Your goal: Each line of the records below that holds "marktani" should be returned.

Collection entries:
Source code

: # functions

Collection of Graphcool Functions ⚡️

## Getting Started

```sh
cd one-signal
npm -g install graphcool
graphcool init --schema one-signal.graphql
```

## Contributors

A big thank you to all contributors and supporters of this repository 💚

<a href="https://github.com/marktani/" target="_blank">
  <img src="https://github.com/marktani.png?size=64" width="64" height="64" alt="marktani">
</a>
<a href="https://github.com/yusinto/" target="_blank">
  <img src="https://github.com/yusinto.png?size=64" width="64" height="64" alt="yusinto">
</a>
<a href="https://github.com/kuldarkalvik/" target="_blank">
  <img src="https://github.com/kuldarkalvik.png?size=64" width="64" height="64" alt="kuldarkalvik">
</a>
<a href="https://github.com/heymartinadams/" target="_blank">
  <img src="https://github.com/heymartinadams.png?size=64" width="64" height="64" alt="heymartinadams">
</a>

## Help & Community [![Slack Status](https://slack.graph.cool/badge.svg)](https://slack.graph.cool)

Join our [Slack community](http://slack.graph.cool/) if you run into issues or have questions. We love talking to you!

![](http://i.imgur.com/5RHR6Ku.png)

Written answer:
<a href="https://github.com/marktani/" target="_blank">
  <img src="https://github.com/marktani.png?size=64" width="64" height="64" alt="marktani">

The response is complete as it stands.